Jason LaVeris/Getty Images Demi Moore

Whippets are the least glamorous drug known to man. The term “whippets” is already demoralizing, bringing to mind anorexic dogs, run-down supermarket refrigerator aisles, and shaggy teenagers in a dirty rec room. The coverage of Demi Moore’s reported whippet overdose is no less grubby: Here, an unflattering paparazzi photo of Rumer Willis on TMZ with a comment up at the top from Satan saying, “Boy! She has one ugly face.” Over there, a 10-minute recording of the 911 call nobody was meant to hear, with dog-ear-deafening prolonged censor beeps and a three-minute interlude about gate codes.

The details are confusing: She smoked something, not pot, let’s make that clear, but more like … incense, yes, that sounds about right. Perhaps it was salvia (speculation courtesy of the medical experts at E!), but whatever it was, it came from the same bummer high school kickback as Reddi-wip. Because this behavior seems indicative of poor decisions while drug shopping, it was notable in tabloid land, which — OK. Of course. Celebrities bridge the gap between creative nonfiction and real existence: Our imaginations fill in the gaps between the breakups and the hospitalizations for exhaustion to create some kind of narrative. But the more specific and alien details that don’t follow a logical trajectory — like necklaces filled with vials of blood and taking your pet chimp Bubbles to tea with a Japanese mayor — kind of make you reconsider how annoying Joaquin Phoenix seemed when he was doing his performance-art talk-show circuit. There has to be some way to manufacture synthetic gossip with our imaginations. It might not be as (counterintuitively!) beneficial as real gossip, but it could be a promising market, like the electronic cigarette, or methadone. Something that leaves you feeling a little less dirty after ingesting it than the real thing.

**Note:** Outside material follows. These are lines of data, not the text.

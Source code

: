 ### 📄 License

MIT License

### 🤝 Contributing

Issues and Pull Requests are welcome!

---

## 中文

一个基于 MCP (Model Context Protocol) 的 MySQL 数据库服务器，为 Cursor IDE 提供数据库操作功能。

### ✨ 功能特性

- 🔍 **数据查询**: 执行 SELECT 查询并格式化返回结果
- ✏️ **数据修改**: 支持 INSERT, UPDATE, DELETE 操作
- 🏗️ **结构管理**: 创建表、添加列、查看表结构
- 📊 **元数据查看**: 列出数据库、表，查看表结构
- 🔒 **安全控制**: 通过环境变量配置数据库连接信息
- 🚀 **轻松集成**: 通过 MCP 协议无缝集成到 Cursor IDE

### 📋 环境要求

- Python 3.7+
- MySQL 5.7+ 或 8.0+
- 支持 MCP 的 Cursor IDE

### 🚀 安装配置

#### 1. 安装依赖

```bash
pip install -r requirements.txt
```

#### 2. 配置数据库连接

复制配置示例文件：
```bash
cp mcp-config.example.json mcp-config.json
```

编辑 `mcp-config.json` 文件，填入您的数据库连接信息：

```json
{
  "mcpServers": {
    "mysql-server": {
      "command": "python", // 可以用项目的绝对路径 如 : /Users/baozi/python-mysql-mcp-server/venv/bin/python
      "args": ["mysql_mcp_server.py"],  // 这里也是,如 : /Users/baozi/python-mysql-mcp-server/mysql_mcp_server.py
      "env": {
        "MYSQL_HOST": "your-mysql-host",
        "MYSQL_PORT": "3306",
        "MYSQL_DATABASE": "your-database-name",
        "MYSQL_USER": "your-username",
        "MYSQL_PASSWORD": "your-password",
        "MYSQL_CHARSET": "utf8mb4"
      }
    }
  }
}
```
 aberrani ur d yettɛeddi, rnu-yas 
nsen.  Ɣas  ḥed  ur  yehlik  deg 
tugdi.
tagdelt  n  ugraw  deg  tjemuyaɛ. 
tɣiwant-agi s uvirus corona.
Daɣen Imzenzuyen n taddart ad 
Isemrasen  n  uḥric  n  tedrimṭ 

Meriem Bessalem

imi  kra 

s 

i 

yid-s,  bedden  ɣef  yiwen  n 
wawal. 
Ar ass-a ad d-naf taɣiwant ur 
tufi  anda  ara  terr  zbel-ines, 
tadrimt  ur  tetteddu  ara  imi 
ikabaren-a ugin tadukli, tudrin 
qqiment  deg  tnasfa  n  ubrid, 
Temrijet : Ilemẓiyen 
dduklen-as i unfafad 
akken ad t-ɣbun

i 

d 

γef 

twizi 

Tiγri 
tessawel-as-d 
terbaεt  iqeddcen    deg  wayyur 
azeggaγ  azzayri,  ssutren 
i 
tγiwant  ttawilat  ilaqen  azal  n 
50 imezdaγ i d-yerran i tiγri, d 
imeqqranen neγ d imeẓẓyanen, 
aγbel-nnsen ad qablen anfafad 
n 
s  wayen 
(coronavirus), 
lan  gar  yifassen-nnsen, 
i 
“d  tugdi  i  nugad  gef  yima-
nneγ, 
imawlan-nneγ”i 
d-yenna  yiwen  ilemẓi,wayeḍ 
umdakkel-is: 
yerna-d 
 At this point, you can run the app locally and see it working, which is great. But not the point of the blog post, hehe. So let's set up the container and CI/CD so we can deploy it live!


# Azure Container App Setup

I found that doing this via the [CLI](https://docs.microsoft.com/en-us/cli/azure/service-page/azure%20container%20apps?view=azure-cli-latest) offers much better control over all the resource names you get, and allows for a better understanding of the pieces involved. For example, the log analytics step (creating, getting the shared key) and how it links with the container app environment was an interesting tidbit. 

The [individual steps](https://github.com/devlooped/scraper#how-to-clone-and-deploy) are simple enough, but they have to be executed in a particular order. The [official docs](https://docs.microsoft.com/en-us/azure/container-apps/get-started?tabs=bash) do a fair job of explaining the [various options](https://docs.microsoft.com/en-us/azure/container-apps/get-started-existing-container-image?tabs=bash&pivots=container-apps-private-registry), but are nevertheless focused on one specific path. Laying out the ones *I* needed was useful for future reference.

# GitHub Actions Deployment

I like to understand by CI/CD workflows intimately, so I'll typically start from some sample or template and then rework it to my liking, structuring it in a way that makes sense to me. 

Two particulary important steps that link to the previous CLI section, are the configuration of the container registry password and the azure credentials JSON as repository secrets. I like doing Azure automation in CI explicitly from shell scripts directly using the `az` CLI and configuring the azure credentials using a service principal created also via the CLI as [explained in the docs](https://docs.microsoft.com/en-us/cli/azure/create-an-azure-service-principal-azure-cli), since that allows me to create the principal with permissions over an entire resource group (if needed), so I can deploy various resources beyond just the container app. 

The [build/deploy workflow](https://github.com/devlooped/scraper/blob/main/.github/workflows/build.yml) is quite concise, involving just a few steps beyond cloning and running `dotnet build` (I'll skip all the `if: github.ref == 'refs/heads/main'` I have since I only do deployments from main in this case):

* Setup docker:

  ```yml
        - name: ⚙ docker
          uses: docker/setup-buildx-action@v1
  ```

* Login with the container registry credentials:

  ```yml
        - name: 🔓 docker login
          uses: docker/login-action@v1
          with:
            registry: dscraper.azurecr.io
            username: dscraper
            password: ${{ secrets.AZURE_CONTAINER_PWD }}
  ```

The fact that 911 calls somehow fall under the public-record umbrella is very strange. It completely compromises the utility of a 911 call — to provide every bit of essential information to authorities in an emergency. Think those ants were still alive when you ate them or you weren’t 100 percent on those mushrooms you foraged without reading a manual? Gotta let ‘em know, amateur Bear Grylls. Snorted 50 baby aspirin and dumped absinthe into your eye on a dare? That’s why we’re here, stupid victim! There are very few 911 tapes that a caller would want to see circulate on Facebook, because there are very few 911 tapes that would paint a picture of a caller who was anything like Indiana Jones, Batman, or even just a reasonable and sane civilian. What good can come from releasing these recordings? I called 911 once, after a person intercommed my apartment over and over, screaming, “Let me in! Let me in!” and pounding on my front door, eventually showing up in shadowy menace on the fire escape outside my window. When I called, I was crying heartily, with snot, and embarrassed myself for about 10 minutes before the operator concluded that the person at my door was a police officer who been given the wrong address for a distress call. What if that tape had become an accessory of my person, like a purse in the form of my ugliest snapshot Super Glued to my shoulder? If I had known that that were a possibility, would I have been content to huddle on the floor and let the person I thought was my murderer just have at it? Yes. Like I said: heartily, and with snot. The difference between a hunk of pulpy fiction reimagining a 911 call and the real deal is remarkable: It’s more economical and lends everyone a kind of dignity and finesse. Perhaps the hero gets to wear a Hermès scarf and drink an espresso martini, her French-manicured fingernails tapping nervously on the glossy surface of a Noguchi coffee table. Hello, operator? I’m afraid my friend is in some distress. Yes, operator. Please send help right away. The gate will open itself, of course. If the weapon were a can of whippets, it was Hermès whippets. The tiniest editorial tweaks would change everything.

Remember how intently we stared at her knees? It may have been a slow news week, but Demi’s knees were everywhere for a while, like a noseless, lipless face with its eyebrows raised. The slice of the nation that most frequently stood in line at the grocery store in 2006 observed and compared photos of her leg dimples while their kale was passed over the scanner. She used leech therapy and married Kelso and continued to have the most fantastic, shiny hair on the planet for decades and decades. Demi Moore would make the most wonderful Jacqueline Susann heroine, what with her cryptic eyelid tweets and children with names from unwritten Fleetwood Mac songs. If it were possible to rewrite her as a fictional character or reinvent her as a hologram, she would be a masterpiece: vulnerable yet strong, beautiful but betrayed, and covered in vampire slugs. What if we were as capable of fabricating fascinating people to stare at and wonder about as we are of creating fake sugar and concept cars? Imagine the headlines, the recordings, and the trillion-dollar weddings we could put them through: Divorce after divorce for wild old made-up Kathleen Bananas, diabetes for poor butter-frying Daphne Crullers, and a rare skin rash involving ambulatory moles for the once-ravishing Krystal McMonte (sadly, inoperable). We must be almost there. We’re just not smoking the right incense.